В этих звуках есть что-то от рассвета, от вольного степного ветра, от шума тайги с посвистом птиц, от веселого всплеска волны на реках и озерах, от рокота синих морей и океанов...
В этих сладостных звуках есть что-то от истока — истока жизни, нарастающего и бегущего то в солнечных просветах, то в туманных дебрях истории. И в тумане том на грани времен скорее угадываются, чем видятся, островерхие шеломы первых богатырей. Глянут из тумана васильковые очи северянки, блеснет темный лукавый зрачок южной красавицы.
В этом далеке еще все изначально и молодо. Юный народ еще благодарно поклоняется солнцу, высокому дереву, глубокой реке. Но уже в парное лоно земли брошено ячменное зерно, уже сорван белый хмель и найден душистый мед, уже в дымном котле варится свадебная брага, уже складывается русская песня...
Песня — душа народа.
Сколько их было спето с тех незапамятных времен — спето в радости, в печали, спето в ожидании урожая и после уборки, спето перед охотой и после охоты, спето перед походом и после похода, спето ватагой и в одиночестве.
Много было спето песен, пока народ не запел «Интернационал» и «Варшавянку».
Русь... Россия...
Каким измерением измерять ее? Мерить ли великими людьми — мудрецами, героями, бунтарями, поэтами и художниками?
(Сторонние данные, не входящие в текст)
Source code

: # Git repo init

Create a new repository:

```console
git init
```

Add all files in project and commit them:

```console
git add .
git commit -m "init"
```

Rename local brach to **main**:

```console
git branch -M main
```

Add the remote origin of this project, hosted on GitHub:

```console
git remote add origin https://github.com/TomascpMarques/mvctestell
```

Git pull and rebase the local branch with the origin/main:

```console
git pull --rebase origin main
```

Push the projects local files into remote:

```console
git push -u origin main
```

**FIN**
На это не хватит одной жизни. Мерить ли по векам, по нашествиям ли врагов ее, по датам ли ее побед? На это мало и ста жизней. Мерить ли ее великими реками, реками-работягами с городами и селами, что лепятся к ним, как гроздья к виноградной лозе? Одна Волга заполонила бы сознание и не отпустила бы ни к Иртышу, ни к Оби, ни к Енисею, ни к Ангаре, ни к Лене, ни к Амуру. Мерить ли народами, заселяющими ее земли? Если каждый народ выделит по сто рассказчиков, то все вместе они не воссоздадут сути ее. Как охватить ее единым взглядом? Я думал, что это можно сделать с космической высоты. Но космонавты говорят, что и там на это нужно время. В ней все громадно и неизмеримо, ехать ли с севера на юг, с запада ли на восток — по вековому ходу русских землепроходцев. А если мерить ее поясами времени, то насчитаем одиннадцать поясов, а это значит, что за одни сутки Россия встречает одиннадцать рассветов и справляет одиннадцать новогодних праздников.
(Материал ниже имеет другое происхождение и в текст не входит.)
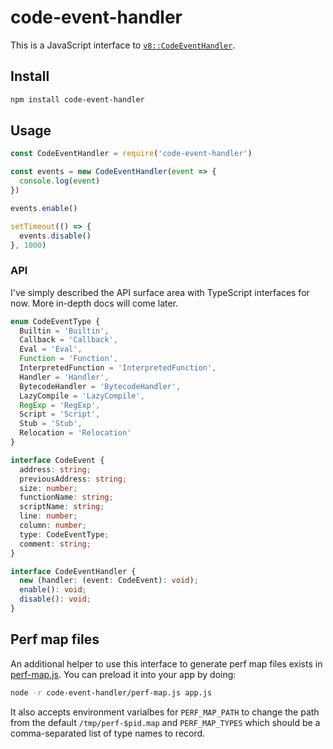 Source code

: # code-event-handler

This is a JavaScript interface to [`v8::CodeEventHandler`][CodeEventHandler].

## Install

```sh
npm install code-event-handler
```

## Usage

```js
const CodeEventHandler = require('code-event-handler')

const events = new CodeEventHandler(event => {
  console.log(event)
})

events.enable()

setTimeout(() => {
  events.disable()
}, 1000)
```

### API

I've simply described the API surface area with TypeScript interfaces for now.
More in-depth docs will come later.

```ts
enum CodeEventType {
  Builtin = 'Builtin',
  Callback = 'Callback',
  Eval = 'Eval',
  Function = 'Function',
  InterpretedFunction = 'InterpretedFunction',
  Handler = 'Handler',
  BytecodeHandler = 'BytecodeHandler',
  LazyCompile = 'LazyCompile',
  RegExp = 'RegExp',
  Script = 'Script',
  Stub = 'Stub',
  Relocation = 'Relocation'
}

interface CodeEvent {
  address: string;
  previousAddress: string;
  size: number;
  functionName: string;
  scriptName: string;
  line: number;
  column: number;
  type: CodeEventType;
  comment: string;
}

interface CodeEventHandler {
  new (handler: (event: CodeEvent): void);
  enable(): void;
  disable(): void;
}
```

## Perf map files

An additional helper to use this interface to generate perf map files exists in
[perf-map.js](perf-map.js). You can preload it into your app by doing:

```sh
node -r code-event-handler/perf-map.js app.js
```

It also accepts environment varialbes for `PERF_MAP_PATH` to change the path
from the default `/tmp/perf-$pid.map` and `PERF_MAP_TYPES` which should be a
comma-separated list of type names to record.

[CodeEventHandler]: https://v8docs.nodesource.com/node-16.13/d2/d08/classv8_1_1_code_event_handler.html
Да, она огромна и неизмерима.
Но постигнуть ее можно даже в малом. Для этого нужно памятью и сердцем вернуться к той земле, которая накормила тебя первым хлебом, напоила тебя первой ключевой водой. Где было все изначально и молодо. Для меня такая земля — это небольшая сибирская деревня Марьевка.
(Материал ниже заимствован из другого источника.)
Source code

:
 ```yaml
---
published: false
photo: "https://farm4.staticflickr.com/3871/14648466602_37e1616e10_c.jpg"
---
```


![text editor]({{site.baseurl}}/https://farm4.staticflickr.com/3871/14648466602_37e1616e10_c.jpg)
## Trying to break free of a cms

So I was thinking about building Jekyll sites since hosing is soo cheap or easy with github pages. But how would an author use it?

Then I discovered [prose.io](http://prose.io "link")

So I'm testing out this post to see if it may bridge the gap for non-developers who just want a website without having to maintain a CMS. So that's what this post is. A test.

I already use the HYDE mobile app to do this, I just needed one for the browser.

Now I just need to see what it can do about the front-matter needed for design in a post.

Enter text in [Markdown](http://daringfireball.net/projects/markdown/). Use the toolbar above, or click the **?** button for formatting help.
Родная земля, она и кормилица, и поилица, она и нянька, и воспитательница, она и раскрытая книга природы. Родная земля — это первая школа мужества, находчивости, пытливости. Вон маленький рыболов перехитрил осторожного язя. Вот он вырвал из воды куст зеленого аира, добрался до его пахучей сердцевины... Вкусно!.. Вот он уже подсмотрел тайну рождения стрекозы... Интересно!.. В нем, этом белоголовом мальчике, уже все есть — мудрость земли и чувство времени. Только он еще не знает об этом. Я смотрю на него с Назаровой горы. Вот он решил искупаться. На широкой доске он похож на белого лягушонка. Выгребая руками на середину озера, он кричит своему дружку: «Выхожу на орбиту!»
Это, конечно, детская игра. Но мне вспоминается, что в таком возрасте мы с дружком играли в автомобиль, которого не видели. Я тоже плавал по этому озеру, потому и подумал, что детство этого мальчика похоже на мое. Игры детей всегда поучительны. Размышляя, я ухожу в деревню, а в ушах все еще звучит: «Выхожу на орбиту!» Вот оно, новое измерение России!
Марьевка — деревня небольшая, но знаменитая. В годы гражданской войны она первая в Сибири поднялась на Колчака. Здесь еще живы поротые шомполами. Неграмотная, она начала с букваря и дошла до высшей математики. Из нее вышли партийные работники, инженеры, техники, шахтеры, строители Кузнецка и Магнитки. Ее сыны храбро сражались на фронтах Отечественной войны. Шестьдесят ее сынов, молодых и сильных, уже никогда не увидят родного поля. А и было-то в ней всего сто дворов.
Пока из Москвы добираешься до Марьевки, проезжаешь почти половину России — минуешь десятки крупных городов, заводов и комбинатов. А между ними на придорожных откосах, убегая за косогорье, вьются тропинки, проселочные дороги и зовут к другим марьевкам.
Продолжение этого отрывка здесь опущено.